The second thing I want to say, which fits with that, is that Canada is a very small country when it comes to the knowledge-based economy. We have half a per cent of the world's brains. Because we have between 7% and 10% of the world's natural resources, we have an economy that is about 2% of the world's economy. So on whatever scale you talk about it, but certainly on the knowledge-based scale, we're very small. As well, for the companies that are involved in that—and that's been my life—typically less than 5% of their business is in Canada.
What that means is that intellectual property has to be protected. Intellectual property is governed by national policies and priorities, so you have to choose every country in the world that you're going to protect it in, and doing that costs somewhere between $10,000 and $50,000 a whack just to get your intellectual property approved and registered in those countries. Then you have to pay maintenance fees, and then on top of that you have to be prepared to fight to protect it.
Canadian companies really need to make those choices wisely, and generally speaking, it means that the ones that succeed are the ones that choose small niche businesses in the world where those big competitors aren't out there banging at you and going to take you on and file a suit. Of course, we can dominate those markets more easily.
That's about the small country and what we have to do there.
The third thing, and probably the most important one, is that the culture of commerce in Canada is very weak. It is poor. We are at the top in our investment in the knowledge of our people, and not matched by any other country, but when it comes to creating value from that knowledge, we're close to the bottom of the list. There is something really wrong. What is it? Well, it's about our culture, and our culture is what we believe to be important and what we believe to be true, and it doesn't have to be conscious for us to carry it on. So scientific people who are objective and evidence-based are not objective and evidence-based about these things.
Our culture is largely shaped by post-secondary learning, and the post-secondary learning environment is commerce-averse. “Customer” is a bad word, “sales” is a bad word, “commerce” is a bad word, and “profits” is a really bad word. The 18- to 25-year-olds, who are pretty easily influenced at that stage, are influenced in that kind of an environment, and I might say, I've been in that environment throughout the whole of my life, too, in one way or another.
What I don't understand is what it is that is so attractive to universities about intellectual property, because they can't use the monopoly. They don't get any money for it. The revenues they get from their patents are about $50 million a year, and, as David has said—he knows these numbers better than I do—the costs of the tech transfer offices and things like that are probably well in excess of that $50 million.

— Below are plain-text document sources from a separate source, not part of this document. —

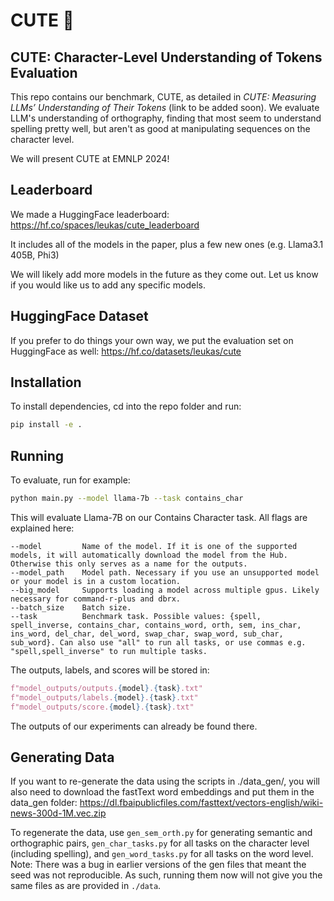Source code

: <!-- README.md -->
# CUTE 🎀

## CUTE: Character-Level Understanding of Tokens Evaluation

This repo contains our benchmark, CUTE, as detailed in _CUTE: Measuring LLMs’ Understanding of Their Tokens_ (link to be added soon).
We evaluate LLM's understanding of orthography, finding that most seem to understand spelling pretty well, but aren't as good at manipulating sequences on the character level.

We will present CUTE at EMNLP 2024!

## Leaderboard

We made a HuggingFace leaderboard:
https://hf.co/spaces/leukas/cute_leaderboard

It includes all of the models in the paper, plus a few new ones (e.g. Llama3.1 405B, Phi3)

We will likely add more models in the future as they come out. Let us know if you would like us to add any specific models.

## HuggingFace Dataset

If you prefer to do things your own way, we put the evaluation set on HuggingFace as well:
https://hf.co/datasets/leukas/cute


## Installation

To install dependencies, cd into the repo folder and run:
```bash
pip install -e .
```

## Running

To evaluate, run for example:
```bash
python main.py --model llama-7b --task contains_char
```


This will evaluate Llama-7B on our Contains Character task. All flags are explained here:
```
--model         Name of the model. If it is one of the supported models, it will automatically download the model from the Hub. Otherwise this only serves as a name for the outputs.
--model_path    Model path. Necessary if you use an unsupported model or your model is in a custom location.
--big_model     Supports loading a model across multiple gpus. Likely necessary for command-r-plus and dbrx.
--batch_size    Batch size.
--task          Benchmark task. Possible values: {spell, spell_inverse, contains_char, contains_word, orth, sem, ins_char, ins_word, del_char, del_word, swap_char, swap_word, sub_char, sub_word}. Can also use "all" to run all tasks, or use commas e.g. "spell,spell_inverse" to run multiple tasks.
```

The outputs, labels, and scores will be stored in:
```python
f"model_outputs/outputs.{model}.{task}.txt"
f"model_outputs/labels.{model}.{task}.txt"
f"model_outputs/score.{model}.{task}.txt"
```

The outputs of our experiments can already be found there.


## Generating Data

If you want to re-generate the data using the scripts in ./data_gen/, you will also need to download the fastText word embeddings and put them in the data_gen folder:
https://dl.fbaipublicfiles.com/fasttext/vectors-english/wiki-news-300d-1M.vec.zip

To regenerate the data, use `gen_sem_orth.py` for generating semantic and orthographic pairs, `gen_char_tasks.py` for all tasks on the character level (including spelling), and `gen_word_tasks.py` for all tasks on the word level. 
Note: There was a bug in earlier versions of the gen files that meant the seed was not reproducible. As such, running them now will not give you the same files as are provided in `./data`. 
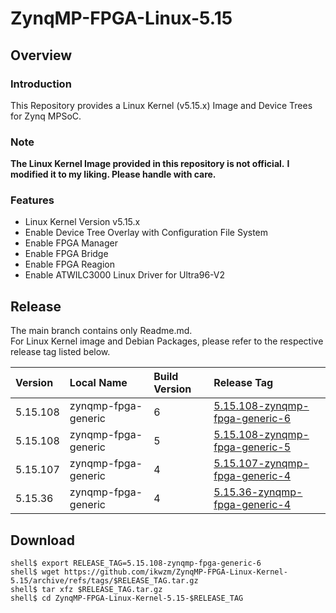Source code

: ZynqMP-FPGA-Linux-5.15
====================================================================================

Overview
------------------------------------------------------------------------------------

### Introduction

This Repository provides a Linux Kernel (v5.15.x) Image and Device Trees for Zynq MPSoC.

### Note

**The Linux Kernel Image provided in this repository is not official.**
**I modified it to my liking. Please handle with care.**

### Features

  * Linux Kernel Version v5.15.x
  * Enable Device Tree Overlay with Configuration File System
  * Enable FPGA Manager
  * Enable FPGA Bridge
  * Enable FPGA Reagion
  * Enable ATWILC3000 Linux Driver for Ultra96-V2

Release
------------------------------------------------------------------------------------

The main branch contains only Readme.md.     
For Linux Kernel image and Debian Packages, please refer to the respective release tag listed below.

| Version  | Local Name          | Build Version | Release Tag |
|:---------|:--------------------|:--------------|:------------|
| 5.15.108 | zynqmp-fpga-generic | 6             | [5.15.108-zynqmp-fpga-generic-6](https://github.com/ikwzm/ZynqMP-FPGA-Linux-Kernel-5.15/tree/5.15.108-zynqmp-fpga-generic-6) |
| 5.15.108 | zynqmp-fpga-generic | 5             | [5.15.108-zynqmp-fpga-generic-5](https://github.com/ikwzm/ZynqMP-FPGA-Linux-Kernel-5.15/tree/5.15.108-zynqmp-fpga-generic-5) |
| 5.15.107 | zynqmp-fpga-generic | 4             | [5.15.107-zynqmp-fpga-generic-4](https://github.com/ikwzm/ZynqMP-FPGA-Linux-Kernel-5.15/tree/5.15.107-zynqmp-fpga-generic-4) |
| 5.15.36  | zynqmp-fpga-generic | 4             | [5.15.36-zynqmp-fpga-generic-4](https://github.com/ikwzm/ZynqMP-FPGA-Linux-Kernel-5.15/tree/5.15.36-zynqmp-fpga-generic-4) |

Download
------------------------------------------------------------------------------------

```console
shell$ export RELEASE_TAG=5.15.108-zynqmp-fpga-generic-6
shell$ wget https://github.com/ikwzm/ZynqMP-FPGA-Linux-Kernel-5.15/archive/refs/tags/$RELEASE_TAG.tar.gz
shell$ tar xfz $RELEASE_TAG.tar.gz
shell$ cd ZynqMP-FPGA-Linux-Kernel-5.15-$RELEASE_TAG
```

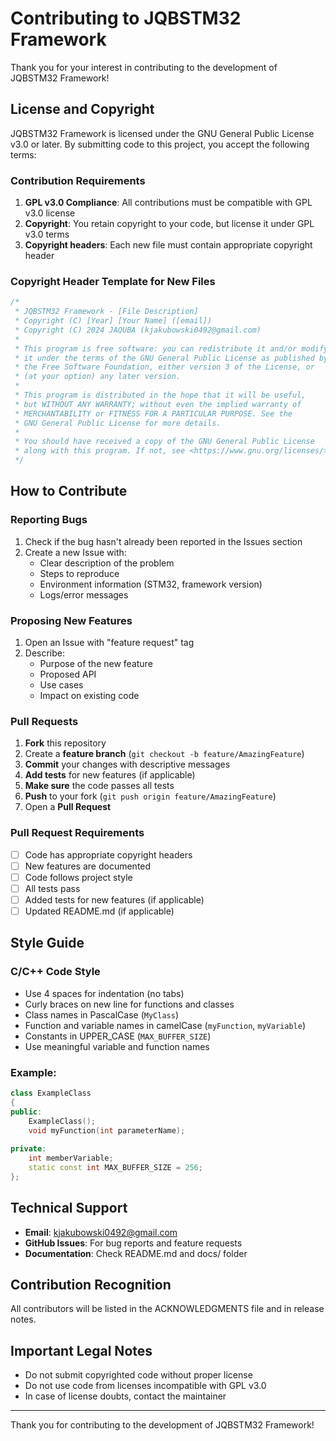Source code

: # Contributing to JQBSTM32 Framework

Thank you for your interest in contributing to the development of JQBSTM32 Framework!

## License and Copyright

JQBSTM32 Framework is licensed under the GNU General Public License v3.0 or later. By submitting code to this project, you accept the following terms:

### Contribution Requirements

1. **GPL v3.0 Compliance**: All contributions must be compatible with GPL v3.0 license
2. **Copyright**: You retain copyright to your code, but license it under GPL v3.0 terms
3. **Copyright headers**: Each new file must contain appropriate copyright header

### Copyright Header Template for New Files

```cpp
/*
 * JQBSTM32 Framework - [File Description]
 * Copyright (C) [Year] [Your Name] ([email])
 * Copyright (C) 2024 JAQUBA (kjakubowski0492@gmail.com)
 * 
 * This program is free software: you can redistribute it and/or modify
 * it under the terms of the GNU General Public License as published by
 * the Free Software Foundation, either version 3 of the License, or
 * (at your option) any later version.
 * 
 * This program is distributed in the hope that it will be useful,
 * but WITHOUT ANY WARRANTY; without even the implied warranty of
 * MERCHANTABILITY or FITNESS FOR A PARTICULAR PURPOSE. See the
 * GNU General Public License for more details.
 * 
 * You should have received a copy of the GNU General Public License
 * along with this program. If not, see <https://www.gnu.org/licenses/>.
 */
```

## How to Contribute

### Reporting Bugs

1. Check if the bug hasn't already been reported in the Issues section
2. Create a new Issue with:
   - Clear description of the problem
   - Steps to reproduce
   - Environment information (STM32, framework version)
   - Logs/error messages

### Proposing New Features

1. Open an Issue with "feature request" tag
2. Describe:
   - Purpose of the new feature
   - Proposed API
   - Use cases
   - Impact on existing code

### Pull Requests

1. **Fork** this repository
2. Create a **feature branch** (`git checkout -b feature/AmazingFeature`)
3. **Commit** your changes with descriptive messages
4. **Add tests** for new features (if applicable)
5. **Make sure** the code passes all tests
6. **Push** to your fork (`git push origin feature/AmazingFeature`)
7. Open a **Pull Request**

### Pull Request Requirements

- [ ] Code has appropriate copyright headers
- [ ] New features are documented
- [ ] Code follows project style
- [ ] All tests pass
- [ ] Added tests for new features (if applicable)
- [ ] Updated README.md (if applicable)

## Style Guide

### C/C++ Code Style

- Use 4 spaces for indentation (no tabs)
- Curly braces on new line for functions and classes
- Class names in PascalCase (`MyClass`)
- Function and variable names in camelCase (`myFunction`, `myVariable`)
- Constants in UPPER_CASE (`MAX_BUFFER_SIZE`)
- Use meaningful variable and function names

### Example:

```cpp
class ExampleClass 
{
public:
    ExampleClass();
    void myFunction(int parameterName);
    
private:
    int memberVariable;
    static const int MAX_BUFFER_SIZE = 256;
};
```

## Technical Support

- **Email**: kjakubowski0492@gmail.com
- **GitHub Issues**: For bug reports and feature requests
- **Documentation**: Check README.md and docs/ folder

## Contribution Recognition

All contributors will be listed in the ACKNOWLEDGMENTS file and in release notes.

## Important Legal Notes

- Do not submit copyrighted code without proper license
- Do not use code from licenses incompatible with GPL v3.0
- In case of license doubts, contact the maintainer

---

Thank you for contributing to the development of JQBSTM32 Framework!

The other thing is, they can't possibly, and wouldn't, play in that game I was talking about: that patents are a “right to fight”. They don't have the money. They're not even in a mode to fight, so they're not going to protect it. Even if they license it, they're going to be stuck with the fact that it isn't protected by the owner. What happens there is that high-tech companies in Canada can't get financed and aren't prepared to carry on their effort to reach commerce if in fact the intellectual property is owned in a post-secondary or a publicly funded institution.
That's a huge problem.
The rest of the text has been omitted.